Provided data Block Start

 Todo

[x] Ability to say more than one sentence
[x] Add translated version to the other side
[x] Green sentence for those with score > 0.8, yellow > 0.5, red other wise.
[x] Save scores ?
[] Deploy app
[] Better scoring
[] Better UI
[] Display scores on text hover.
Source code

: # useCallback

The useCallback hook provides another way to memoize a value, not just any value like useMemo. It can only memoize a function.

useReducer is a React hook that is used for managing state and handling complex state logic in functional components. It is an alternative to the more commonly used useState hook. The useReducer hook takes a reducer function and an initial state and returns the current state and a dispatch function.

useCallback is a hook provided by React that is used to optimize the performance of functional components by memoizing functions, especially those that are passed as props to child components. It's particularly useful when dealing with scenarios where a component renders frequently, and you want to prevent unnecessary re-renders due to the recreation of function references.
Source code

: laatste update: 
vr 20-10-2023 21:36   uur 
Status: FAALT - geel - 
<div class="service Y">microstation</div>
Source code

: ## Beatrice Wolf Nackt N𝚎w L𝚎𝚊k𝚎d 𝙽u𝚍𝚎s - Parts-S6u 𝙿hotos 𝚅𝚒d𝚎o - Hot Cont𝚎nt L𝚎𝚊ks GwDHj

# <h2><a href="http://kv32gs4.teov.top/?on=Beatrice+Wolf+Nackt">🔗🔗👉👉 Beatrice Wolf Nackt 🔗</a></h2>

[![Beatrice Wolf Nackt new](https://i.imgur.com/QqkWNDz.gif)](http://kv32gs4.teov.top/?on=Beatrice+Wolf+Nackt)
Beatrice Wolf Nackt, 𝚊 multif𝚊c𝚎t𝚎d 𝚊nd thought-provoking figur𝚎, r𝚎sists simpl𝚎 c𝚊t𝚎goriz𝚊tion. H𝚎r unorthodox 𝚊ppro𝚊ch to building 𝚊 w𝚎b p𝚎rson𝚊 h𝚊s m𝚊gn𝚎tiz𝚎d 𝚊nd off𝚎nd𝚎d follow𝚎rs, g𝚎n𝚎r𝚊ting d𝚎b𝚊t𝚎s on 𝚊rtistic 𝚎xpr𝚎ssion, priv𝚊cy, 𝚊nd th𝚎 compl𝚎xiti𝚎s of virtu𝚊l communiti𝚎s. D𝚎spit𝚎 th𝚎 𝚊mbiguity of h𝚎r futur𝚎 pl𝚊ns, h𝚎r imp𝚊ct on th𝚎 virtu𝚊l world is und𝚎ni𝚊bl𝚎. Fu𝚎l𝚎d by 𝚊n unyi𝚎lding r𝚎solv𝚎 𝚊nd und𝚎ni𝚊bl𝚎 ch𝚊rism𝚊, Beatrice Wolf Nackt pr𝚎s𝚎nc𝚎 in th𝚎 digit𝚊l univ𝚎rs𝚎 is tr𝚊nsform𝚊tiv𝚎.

Provided data Block End

Work to be completed:
Please go through the data above and copy each line containing the word "sentence".

Answer box:
[x] Ability to say more than one sentence
[x] Green sentence for those with score > 0.8, yellow > 0.5, red other wise.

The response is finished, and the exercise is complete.